Margaret: Lol, guilty as charged. I think there is a historic element to this, and if we weren’t all numb, it would be more significant that the House is holding hearings over impeaching the president.
Ben: It is indeed a bit strange that it seems so run-of-the-mill. Though the Clinton hearings were also kind of like that because, as in this situation, the outcome seemed preordained.
What do you think the three Republican senators who have not backed Trump on this so far — that’s Mitt Romney, Susan Collins, and Lisa Murkowski — are thinking as this process begins?
Jon: They’re probably looking for other Republicans to jump in with them and vote to remove, but they also probably need some more crimes to get that outcome. Not sure if they have anything specific in mind. Perhaps if Dmytro Firtash — the Russian oligarch close to the Kremlin who paid Lev Parnas and Igor Fruman — was directing Rudy’s activities and coordinating with him? That would mean Trump literally handed his Ukraine policy over to a Kremlin-aligned crook. Even that probably doesn’t trigger removal, but maybe?
Ben: It seems like they’ve settled on the line of defense, which is “Hey, it’s not ideal but also not the end of the world.” You can fit a lot of transgressions under that rubric.
Margaret: Yeah, I think even that might be too complicated to count as a smoking gun,
and it would take something simple, truly shocking, and digestible on cable TV for Republicans to turn on Trump at this point.
Ben: What do you think of the current Democratic time line, which seems to be to wrap all this up pretty quickly, possibly even finishing by the end of the year?
Jon: I think it’s probably a necessary concession to the argument that we should just let the election play out. The closer we get to it, the more sway that argument will have, so they’re probably at the end of the impeachment window and acting quickly on that basis. The counterargument is, if Republicans are acquitting regardless, why not impeach Trump during the election?
Margaret: Yeah, I’m fine with it. I want all the facts to get out and everyone who has info on the Ukraine situation and/or other impeachable offenses to have the opportunity to come forward. But I think it could start backfiring on Dems if there’s the appearance that they’re dragging it out just to interfere with campaign season.

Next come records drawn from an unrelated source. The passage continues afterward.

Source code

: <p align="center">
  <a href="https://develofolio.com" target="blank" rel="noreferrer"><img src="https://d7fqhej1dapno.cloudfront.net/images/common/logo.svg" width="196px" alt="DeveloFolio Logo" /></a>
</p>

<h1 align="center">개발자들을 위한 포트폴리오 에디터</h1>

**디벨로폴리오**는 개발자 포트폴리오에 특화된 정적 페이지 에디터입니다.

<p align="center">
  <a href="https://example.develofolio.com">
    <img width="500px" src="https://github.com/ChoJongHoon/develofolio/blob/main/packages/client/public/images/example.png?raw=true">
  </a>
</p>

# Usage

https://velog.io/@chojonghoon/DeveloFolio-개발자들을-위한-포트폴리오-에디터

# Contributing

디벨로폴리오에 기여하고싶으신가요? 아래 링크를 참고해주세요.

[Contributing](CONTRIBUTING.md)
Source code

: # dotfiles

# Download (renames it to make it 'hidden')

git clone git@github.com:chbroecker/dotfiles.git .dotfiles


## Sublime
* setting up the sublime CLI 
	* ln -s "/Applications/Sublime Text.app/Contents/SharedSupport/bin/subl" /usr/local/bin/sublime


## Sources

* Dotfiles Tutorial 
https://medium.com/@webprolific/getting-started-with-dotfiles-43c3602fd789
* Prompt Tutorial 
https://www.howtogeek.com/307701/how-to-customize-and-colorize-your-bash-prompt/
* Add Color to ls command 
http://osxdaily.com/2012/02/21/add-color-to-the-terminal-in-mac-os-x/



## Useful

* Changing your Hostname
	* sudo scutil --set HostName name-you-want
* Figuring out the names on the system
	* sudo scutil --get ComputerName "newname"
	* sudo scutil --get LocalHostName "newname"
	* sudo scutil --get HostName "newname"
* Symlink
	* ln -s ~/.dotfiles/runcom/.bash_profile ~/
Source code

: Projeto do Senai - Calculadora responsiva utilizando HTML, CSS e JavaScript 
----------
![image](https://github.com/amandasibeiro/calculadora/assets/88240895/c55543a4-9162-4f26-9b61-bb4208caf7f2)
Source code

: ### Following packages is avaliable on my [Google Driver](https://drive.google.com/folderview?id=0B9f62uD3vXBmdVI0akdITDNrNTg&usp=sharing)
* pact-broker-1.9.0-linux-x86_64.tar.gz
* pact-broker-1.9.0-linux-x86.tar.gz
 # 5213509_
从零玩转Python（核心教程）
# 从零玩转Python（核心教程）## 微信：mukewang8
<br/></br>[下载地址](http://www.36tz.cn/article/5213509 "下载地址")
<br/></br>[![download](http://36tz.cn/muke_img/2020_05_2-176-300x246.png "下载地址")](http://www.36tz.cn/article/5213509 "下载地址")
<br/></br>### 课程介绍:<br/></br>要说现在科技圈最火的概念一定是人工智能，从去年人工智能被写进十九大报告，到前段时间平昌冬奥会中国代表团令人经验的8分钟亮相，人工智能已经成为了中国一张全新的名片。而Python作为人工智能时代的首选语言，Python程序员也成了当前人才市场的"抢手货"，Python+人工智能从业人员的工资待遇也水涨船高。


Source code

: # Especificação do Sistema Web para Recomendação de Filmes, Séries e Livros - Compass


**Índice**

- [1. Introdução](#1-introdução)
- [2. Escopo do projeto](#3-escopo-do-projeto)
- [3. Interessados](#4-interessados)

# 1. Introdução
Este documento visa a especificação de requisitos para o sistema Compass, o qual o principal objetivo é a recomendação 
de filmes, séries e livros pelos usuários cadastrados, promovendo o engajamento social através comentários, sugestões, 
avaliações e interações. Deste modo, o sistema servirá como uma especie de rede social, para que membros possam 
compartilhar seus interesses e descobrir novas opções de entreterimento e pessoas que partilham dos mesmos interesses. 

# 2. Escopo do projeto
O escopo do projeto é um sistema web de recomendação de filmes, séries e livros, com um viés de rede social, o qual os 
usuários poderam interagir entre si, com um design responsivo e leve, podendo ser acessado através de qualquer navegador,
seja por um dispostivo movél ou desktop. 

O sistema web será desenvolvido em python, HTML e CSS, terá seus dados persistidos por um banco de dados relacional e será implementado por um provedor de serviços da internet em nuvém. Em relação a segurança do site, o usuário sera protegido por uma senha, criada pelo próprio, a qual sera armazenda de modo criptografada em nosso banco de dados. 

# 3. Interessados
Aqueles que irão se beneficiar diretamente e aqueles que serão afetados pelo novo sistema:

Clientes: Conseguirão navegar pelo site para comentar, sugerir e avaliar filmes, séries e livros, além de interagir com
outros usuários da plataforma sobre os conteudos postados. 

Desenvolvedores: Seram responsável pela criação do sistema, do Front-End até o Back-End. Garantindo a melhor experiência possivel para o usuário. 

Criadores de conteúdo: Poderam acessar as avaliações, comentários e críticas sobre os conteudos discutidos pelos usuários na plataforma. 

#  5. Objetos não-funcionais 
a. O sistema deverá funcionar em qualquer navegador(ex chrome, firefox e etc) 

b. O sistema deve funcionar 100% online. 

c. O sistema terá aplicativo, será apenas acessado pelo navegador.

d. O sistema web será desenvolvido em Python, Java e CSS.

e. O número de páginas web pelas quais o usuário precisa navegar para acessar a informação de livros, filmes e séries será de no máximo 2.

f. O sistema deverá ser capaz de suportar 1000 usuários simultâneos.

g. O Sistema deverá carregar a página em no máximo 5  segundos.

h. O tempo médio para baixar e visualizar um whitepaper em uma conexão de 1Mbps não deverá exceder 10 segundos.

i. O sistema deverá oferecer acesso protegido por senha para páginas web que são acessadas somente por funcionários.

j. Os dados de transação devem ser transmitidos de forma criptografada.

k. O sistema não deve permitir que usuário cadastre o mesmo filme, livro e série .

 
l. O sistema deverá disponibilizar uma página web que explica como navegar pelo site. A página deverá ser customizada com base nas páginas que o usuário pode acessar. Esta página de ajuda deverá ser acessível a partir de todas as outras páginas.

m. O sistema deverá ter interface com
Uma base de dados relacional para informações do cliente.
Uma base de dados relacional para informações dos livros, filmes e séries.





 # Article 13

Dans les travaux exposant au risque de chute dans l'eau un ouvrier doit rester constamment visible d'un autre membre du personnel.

Ben: I think Nancy Pelosi feels pretty strongly that doing impeachment just before the election would not only be a distraction but would look to voters like they’re trying to throw anything at Trump, in a way that may be off-putting.
Jon: Her strategic instincts are to play it safe and tight. It certainly worked in 2018. Like an old-school football coach — run the ball, play great defense, and let the opponent self-destruct. It’s a bad football strategy, but it works against a horrible opponent and Trump is a horrible opponent.